The old SXSW only allowed the artists to play their events and only allowed you in if you fell in their expensive minimum tier. They also used to try to use the city code to break up events, as if they were steel worker unions, and as if the police were also “volunteers”. This was an industry vacation put on by Monti Burns; no one wanted to see the poors unless they were slinging the free drinks that they didn’t feel the need to tip for. Seriously, if you are not tipping the wait staff here, you are an evil dump of a human.

But it’s better now, and I think artists and the industry are smarter. SXSW’s profit monopoly could not possibly be sustained in industries with decentralizing money that depended on playing more gigs to sell anything.

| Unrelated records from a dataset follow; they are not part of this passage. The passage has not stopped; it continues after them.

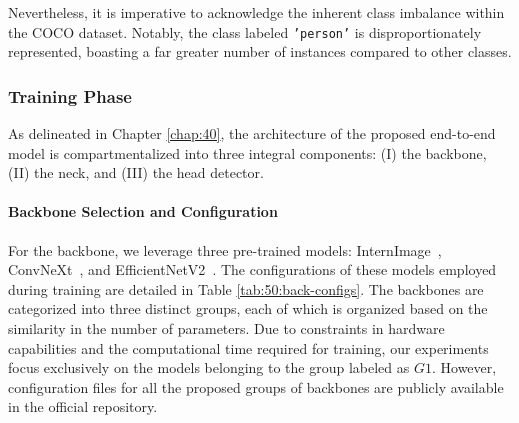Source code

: Nevertheless, it is imperative to acknowledge the inherent class imbalance within the COCO dataset. Notably, the class labeled \texttt{'person'} is disproportionately represented, boasting a far greater number of instances compared to other classes. 

\subsubsection{Training Phase} \label{subsubsec:40:train}

As delineated in Chapter \ref{chap:40}, the architecture of the proposed end-to-end model is compartmentalized into three integral components: (I) the backbone, (II) the neck, and (III) the head detector.

\paragraph{Backbone Selection and Configuration}

For the backbone, we leverage three pre-trained models: InternImage~\cite{wang2023internimage}, ConvNeXt~\cite{liu2022convnet}, and EfficientNetV2~\cite{tan2021efficientnetv2}. The configurations of these models employed during training are detailed in Table \ref{tab:50:back-configs}. The backbones are categorized into three distinct groups, each of which is organized based on the similarity in the number of parameters. Due to constraints in hardware capabilities and the computational time required for training, our experiments focus exclusively on the models belonging to the group labeled as \(G1\). However, configuration files for all the proposed groups of backbones are publicly available in the official repository.

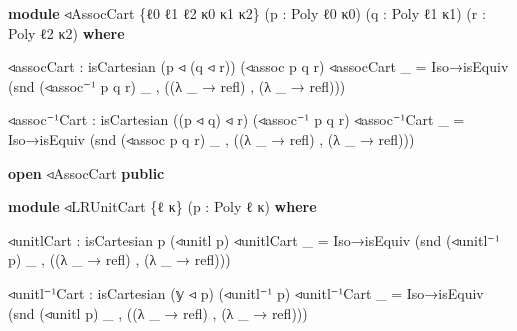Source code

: \documentclass[
  11pt,
  oneside,
  article]{memoir}
\newenvironment{Shaded}{}{}
\newcommand{\KeywordTok}[1]{\textcolor[rgb]{0.00,0.44,0.13}{\textbf{#1}}}
\newcommand{\NormalTok}[1]{#1}
\newcommand{\OtherTok}[1]{\textcolor[rgb]{0.00,0.44,0.13}{#1}}
\theoremstyle{definition}
\theoremstyle{plain}
\newcommand{\0}{\textsf{0}}
\newcommand{\1}{\tn{\textsf{1}}}
\begin{document}
\begin{Shaded}
\begin{Highlighting}[]
\KeywordTok{module}\NormalTok{ ◃AssocCart }\OtherTok{\{}\NormalTok{ℓ0 ℓ1 ℓ2 κ0 κ1 κ2}\OtherTok{\}} \OtherTok{(}\NormalTok{p }\OtherTok{:}\NormalTok{ Poly ℓ0 κ0}\OtherTok{)} 
                  \OtherTok{(}\NormalTok{q }\OtherTok{:}\NormalTok{ Poly ℓ1 κ1}\OtherTok{)} \OtherTok{(}\NormalTok{r }\OtherTok{:}\NormalTok{ Poly ℓ2 κ2}\OtherTok{)} \KeywordTok{where}

\NormalTok{    ◃assocCart }\OtherTok{:}\NormalTok{ isCartesian }\OtherTok{(}\NormalTok{p ◃ }\OtherTok{(}\NormalTok{q ◃ r}\OtherTok{))} \OtherTok{(}\NormalTok{◃assoc p q r}\OtherTok{)}
\NormalTok{    ◃assocCart }\OtherTok{\_} \OtherTok{=} 
\NormalTok{        Iso→isEquiv }\OtherTok{(}\NormalTok{snd }\OtherTok{(}\NormalTok{◃assoc⁻¹ p q r}\OtherTok{)} \OtherTok{\_}\NormalTok{ , }\OtherTok{((λ} \OtherTok{\_} \OtherTok{→}\NormalTok{ refl}\OtherTok{)}\NormalTok{ , }\OtherTok{(λ} \OtherTok{\_} \OtherTok{→}\NormalTok{ refl}\OtherTok{)))}
    
\NormalTok{    ◃assoc⁻¹Cart }\OtherTok{:}\NormalTok{ isCartesian }\OtherTok{((}\NormalTok{p ◃ q}\OtherTok{)}\NormalTok{ ◃ r}\OtherTok{)} \OtherTok{(}\NormalTok{◃assoc⁻¹ p q r}\OtherTok{)}
\NormalTok{    ◃assoc⁻¹Cart }\OtherTok{\_} \OtherTok{=} 
\NormalTok{        Iso→isEquiv }\OtherTok{(}\NormalTok{snd }\OtherTok{(}\NormalTok{◃assoc p q r}\OtherTok{)} \OtherTok{\_}\NormalTok{ , }\OtherTok{((λ} \OtherTok{\_} \OtherTok{→}\NormalTok{ refl}\OtherTok{)}\NormalTok{ , }\OtherTok{(λ} \OtherTok{\_} \OtherTok{→}\NormalTok{ refl}\OtherTok{)))}

\KeywordTok{open}\NormalTok{ ◃AssocCart }\KeywordTok{public}

\KeywordTok{module}\NormalTok{ ◃LRUnitCart }\OtherTok{\{}\NormalTok{ℓ κ}\OtherTok{\}} \OtherTok{(}\NormalTok{p }\OtherTok{:}\NormalTok{ Poly ℓ κ}\OtherTok{)} \KeywordTok{where}

\NormalTok{    ◃unitlCart }\OtherTok{:}\NormalTok{ isCartesian p }\OtherTok{(}\NormalTok{◃unitl p}\OtherTok{)}
\NormalTok{    ◃unitlCart }\OtherTok{\_} \OtherTok{=}\NormalTok{ Iso→isEquiv }\OtherTok{(}\NormalTok{snd }\OtherTok{(}\NormalTok{◃unitl⁻¹ p}\OtherTok{)} \OtherTok{\_}\NormalTok{ , }\OtherTok{((λ} \OtherTok{\_} \OtherTok{→}\NormalTok{ refl}\OtherTok{)}\NormalTok{ , }\OtherTok{(λ} \OtherTok{\_} \OtherTok{→}\NormalTok{ refl}\OtherTok{)))}

\NormalTok{    ◃unitl⁻¹Cart }\OtherTok{:}\NormalTok{ isCartesian }\OtherTok{(}\NormalTok{𝕪 ◃ p}\OtherTok{)} \OtherTok{(}\NormalTok{◃unitl⁻¹ p}\OtherTok{)}
\NormalTok{    ◃unitl⁻¹Cart }\OtherTok{\_} \OtherTok{=}\NormalTok{ Iso→isEquiv }\OtherTok{(}\NormalTok{snd }\OtherTok{(}\NormalTok{◃unitl p}\OtherTok{)} \OtherTok{\_}\NormalTok{ , }\OtherTok{((λ} \OtherTok{\_} \OtherTok{→}\NormalTok{ refl}\OtherTok{)}\NormalTok{ , }\OtherTok{(λ} \OtherTok{\_} \OtherTok{→}\NormalTok{ refl}\OtherTok{)))}


\end{Highlighting}
\end{Shaded}
\end{document}
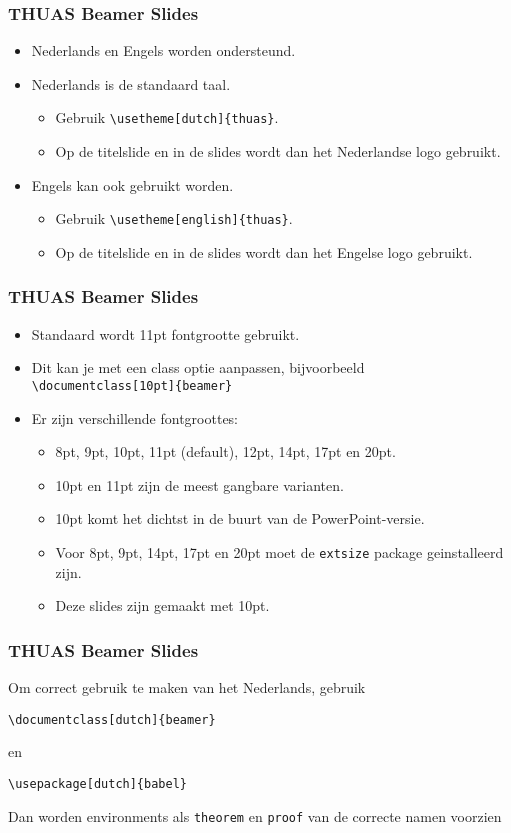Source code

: \documentclass[fleqn,aspectratio=169,dutch,10pt]{beamer}
\begin{document}
\begin{frame}[fragile]
\frametitle{THUAS Beamer Slides}
\begin{itemize}
\item Nederlands en Engels worden ondersteund.
\item Nederlands is de standaard taal.
\begin{itemize}
\item Gebruik \lstinline|\usetheme[dutch]{thuas}|.
\item Op de titelslide en in de slides wordt dan het Nederlandse logo gebruikt.
\end{itemize}
\item Engels kan ook gebruikt worden.
\begin{itemize}
\item Gebruik \lstinline|\usetheme[english]{thuas}|.
\item Op de titelslide en in de slides wordt dan het Engelse logo gebruikt.
\end{itemize}
\end{itemize}
\end{frame}


\begin{frame}[fragile]
\frametitle{THUAS Beamer Slides}
\begin{itemize}
\item Standaard wordt 11pt fontgrootte gebruikt.
\item Dit kan je met een class optie aanpassen, bijvoorbeeld \lstinline|\documentclass[10pt]{beamer}|
\item Er zijn verschillende fontgroottes: 
\begin{itemize}
\item 8pt, 9pt, 10pt, 11pt (default), 12pt, 14pt, 17pt en 20pt.
\item 10pt en 11pt zijn de meest gangbare varianten.
\item 10pt komt het dichtst in de buurt van de PowerPoint-versie.
\item Voor 8pt, 9pt, 14pt, 17pt en 20pt moet de \lstinline|extsize| package geinstalleerd zijn.
\item Deze slides zijn gemaakt met 10pt.
\end{itemize}
\end{itemize}
\end{frame}


\begin{frame}[fragile]
\frametitle{THUAS Beamer Slides}
Om correct gebruik te maken van het Nederlands, gebruik
\begin{lstlisting}
\documentclass[dutch]{beamer}
\end{lstlisting}
en
\begin{lstlisting}
\usepackage[dutch]{babel}
\end{lstlisting}
Dan worden environments als \lstinline|theorem| en \lstinline|proof| van de correcte namen voorzien

\end{frame}
\end{document}
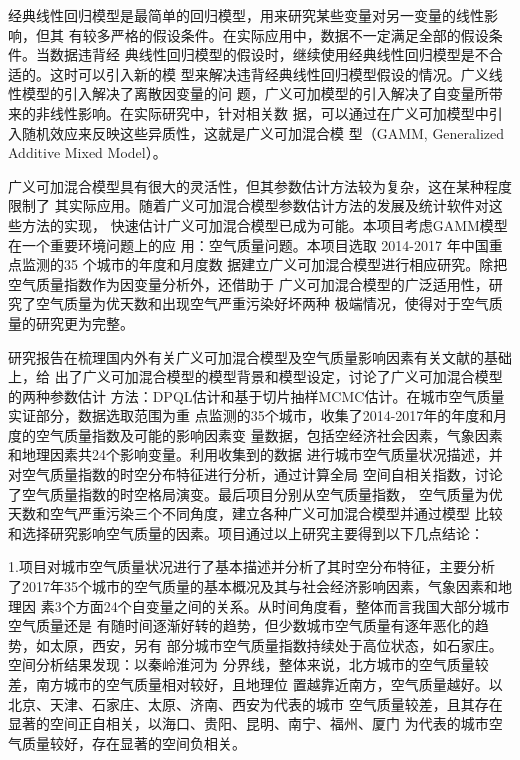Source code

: ﻿\begin{cabstract}
  \renewcommand{\chapterlabel}{摘\hspace{2em}要}

  经典线性回归模型是最简单的回归模型，用来研究某些变量对另一变量的线性影响，但其
  有较多严格的假设条件。在实际应用中，数据不一定满足全部的假设条件。当数据违背经
  典线性回归模型的假设时，继续使用经典线性回归模型是不合适的。这时可以引入新的模
  型来解决违背经典线性回归模型假设的情况。广义线性模型的引入解决了离散因变量的问
  题，广义可加模型的引入解决了自变量所带来的非线性影响。在实际研究中，针对相关数
  据，可以通过在广义可加模型中引入随机效应来反映这些异质性，这就是广义可加混合模
  型（GAMM, Generalized Additive Mixed Model）。
  
  广义可加混合模型具有很大的灵活性，但其参数估计方法较为复杂，这在某种程度限制了
  其实际应用。随着广义可加混合模型参数估计方法的发展及统计软件对这些方法的实现，
  快速估计广义可加混合模型已成为可能。本项目考虑GAMM模型在一个重要环境问题上的应
  用：空气质量问题。本项目选取 2014-2017 年中国重点监测的35 个城市的年度和月度数
  据建立广义可加混合模型进行相应研究。除把空气质量指数作为因变量分析外，还借助于
  广义可加混合模型的广泛适用性，研究了空气质量为优天数和出现空气严重污染好坏两种
  极端情况，使得对于空气质量的研究更为完整。
  
  研究报告在梳理国内外有关广义可加混合模型及空气质量影响因素有关文献的基础上，给
  出了广义可加混合模型的模型背景和模型设定，讨论了广义可加混合模型的两种参数估计
  方法：DPQL估计和基于切片抽样MCMC估计。在城市空气质量实证部分，数据选取范围为重
  点监测的35个城市，收集了2014-2017年的年度和月度的空气质量指数及可能的影响因素变
  量数据，包括空经济社会因素，气象因素和地理因素共24个影响变量。利用收集到的数据
  进行城市空气质量状况描述，并对空气质量指数的时空分布特征进行分析，通过计算全局
  空间自相关指数，讨论了空气质量指数的时空格局演变。最后项目分别从空气质量指数，
  空气质量为优天数和空气严重污染三个不同角度，建立各种广义可加混合模型并通过模型
  比较和选择研究影响空气质量的因素。项目通过以上研究主要得到以下几点结论：
  
  1.项目对城市空气质量状况进行了基本描述并分析了其时空分布特征，主要分析
  了2017年35个城市的空气质量的基本概况及其与社会经济影响因素，气象因素和地理因
  素3个方面24个自变量之间的关系。从时间角度看，整体而言我国大部分城市空气质量还是
  有随时间逐渐好转的趋势，但少数城市空气质量有逐年恶化的趋势，如太原，西安，另有
  部分城市空气质量指数持续处于高位状态，如石家庄。空间分析结果发现：以秦岭淮河为
  分界线，整体来说，北方城市的空气质量较差，南方城市的空气质量相对较好，且地理位
  置越靠近南方，空气质量越好。以北京、天津、石家庄、太原、济南、西安为代表的城市
  空气质量较差，且其存在显著的空间正自相关，以海口、贵阳、昆明、南宁、福州、厦门
  为代表的城市空气质量较好，存在显著的空间负相关。
  

\end{cabstract}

The festival had to be opened to the poor to justify the expense and respond to the new structure of entertainment money. Maybe social media will lead to more discoveries of bands no one knows about, but I doubt it. This is, in part, because SXSW is a status vacation for concentric circles of industry people who don’t get to feel like the center of attention as much as they would like. So they go to the branded lounges to get called VIPs, get hammered on free booze, pick up something microwaveable presented to them as if it wasn’t.

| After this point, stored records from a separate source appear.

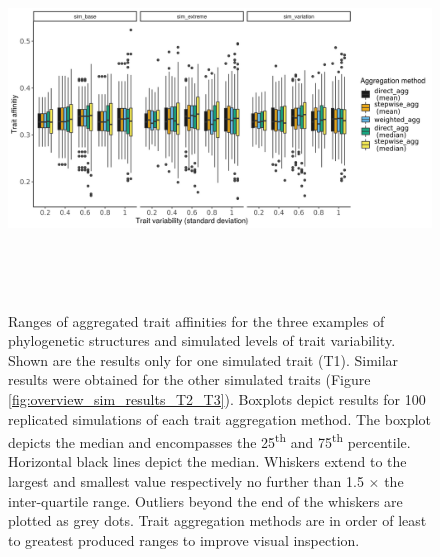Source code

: \documentclass[12pt]{article}
\begin{document}
\begin{figure}[H]
    \centering
    \includegraphics[width=16.5cm, height=10cm]{Overview_sim_results.png}
    \caption{Ranges of aggregated trait affinities for the three examples of phylogenetic structures and simulated levels of trait variability. Shown are the results only for one simulated trait (T1). Similar results were obtained for the other simulated traits (Figure \ref{fig:overview_sim_results_T2_T3}). Boxplots depict results for 100 replicated simulations of each trait aggregation method. The boxplot depicts the median and encompasses the 25\textsuperscript{th} and 75\textsuperscript{th} percentile. Horizontal black lines depict the median. Whiskers extend to the largest and smallest value respectively no further than 1.5 $\times$ the inter-quartile range. Outliers beyond the end of the whiskers are plotted as grey dots. Trait aggregation methods are in order of least to greatest produced ranges to improve visual inspection.}
    \label{fig:overview_sim_results}
  \end{figure}
\end{document}
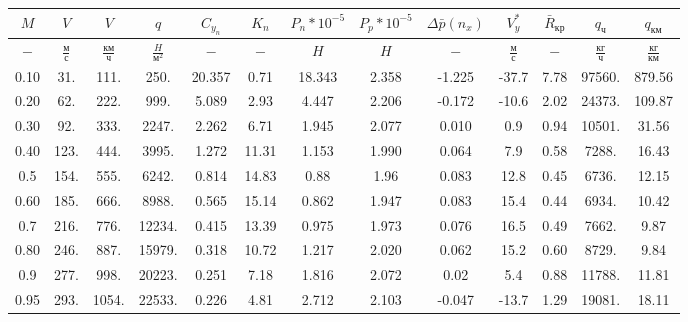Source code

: \begin{tabular}{|c|c|c|c|c|c|c|c|c|c|c|c|c|}
\hline
$M$ & $V$ & $V$ & $q$ & $C_{y_n}$ & $K_n$ & $P_n*10^{-5}$ & $P_p*10^{-5}$ & $\Delta \bar{p}(n_x)$ & $V_y^*$ & $\bar{R}_{кр}$ & $q_{ч}$ & $q_{км}$ \\ 
\hline
$-$ & $\frac{м}{с}$ & $\frac{км}{ч}$ & $\frac{H}{м^2}$ & $-$ & $-$ & $H$ & $H$ & $-$ & $\frac{м}{с}$ & $-$ & $\frac{кг}{ч}$ & $\frac{кг}{км}$ \\ 
\hline
0.10 & 31. & 111. & 250. & 20.357 & 0.71 & 18.343 & 2.358 & -1.225 & -37.7 & 7.78 & 97560. & 879.56 \\ 
\hline
0.20 & 62. & 222. & 999. & 5.089 & 2.93 & 4.447 & 2.206 & -0.172 & -10.6 & 2.02 & 24373. & 109.87 \\ 
\hline
0.30 & 92. & 333. & 2247. & 2.262 & 6.71 & 1.945 & 2.077 & 0.010 & 0.9 & 0.94 & 10501. & 31.56 \\ 
\hline
0.40 & 123. & 444. & 3995. & 1.272 & 11.31 & 1.153 & 1.990 & 0.064 & 7.9 & 0.58 & 7288. & 16.43 \\ 
\hline
0.5 & 154. & 555. & 6242. & 0.814 & 14.83 & 0.88 & 1.96 & 0.083 & 12.8 & 0.45 & 6736. & 12.15 \\ 
\hline
0.60 & 185. & 666. & 8988. & 0.565 & 15.14 & 0.862 & 1.947 & 0.083 & 15.4 & 0.44 & 6934. & 10.42 \\ 
\hline
0.7 & 216. & 776. & 12234. & 0.415 & 13.39 & 0.975 & 1.973 & 0.076 & 16.5 & 0.49 & 7662. & 9.87 \\ 
\hline
0.80 & 246. & 887. & 15979. & 0.318 & 10.72 & 1.217 & 2.020 & 0.062 & 15.2 & 0.60 & 8729. & 9.84 \\ 
\hline
0.9 & 277. & 998. & 20223. & 0.251 & 7.18 & 1.816 & 2.072 & 0.02 & 5.4 & 0.88 & 11788. & 11.81 \\ 
\hline
0.95 & 293. & 1054. & 22533. & 0.226 & 4.81 & 2.712 & 2.103 & -0.047 & -13.7 & 1.29 & 19081. & 18.11 \\ 
\hline
\end{tabular}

You know who plays there? Whatever band everyone is already talking about that they flew half-way across the country to see because they can’t wait to see them play under better conditions next week. I had hoped that social media would make this concentration less relevant, but so much of social media is designed not to resist your desires. And so you are led by narrow, egotistical aggregation into the herd.

Let me give you two examples. Some websites in town are obsessed with tracking down, as secondary PR people, where Justin Timberlake is. Why? Nothing against the man, but did you hear ‘Suit and Tie”? I don’t even know what’s happening in that song. Do you know what it reminds me of? There’s an episode in The Jefferson’s where George hires somebody else to write a sorta-catchy love song for Weezie. It’s the Valentine’s Day song that middle management bought. The choices here are infinite and even the so-called hipster sites are “writing” about his possible whereabouts because its now meta ironic to eat shit while making money for said shit. I call that “the volunteer” mind.

I was also listening to some kids on the bus, curious to see what they were all going to see. It turns out that most of them were going to see “the Macklemore”, but almost all of them said “that song” or said “The Vintage Store”. I kind of like the Macklemore track, but cannot imagine pushing through the snaking meld of human flesh downtown to just to hear a “song”. I didn’t even know it was possible to be that disconnected from pleasure.

I’m not above any of the shit I’m bitching about. I started the fest standing in line for the Most Awesomest Journalist Party Ever. Forgive me, only now do I see the clues laid out so clearly. It took about 20 minutes to realize that I was in the “chump” section as other people confidently strode in, knowing instinctively that the line around the block was simply human garland, which served to show the more important people who to walk in front of.

When I asked a woman with a clipboard what was up with the huge stream of people going in, she said: “Oh, those are the VIPs.” I don’t remember that being an EventBrite option. There may not be a Fodor’s guide for these things, but I can objectively report that the party was somewhere south of awesomest. It can all get so Downton Abbey up in here.

So I have no official papers, but will still venture out to find great music, meet cool people, and now that I’m officially an angry old man, correct young people on the titles of songs they claim to love. I will also look for the holy Trinity of SXSW, the very reason for its existence: being very, important, and a person.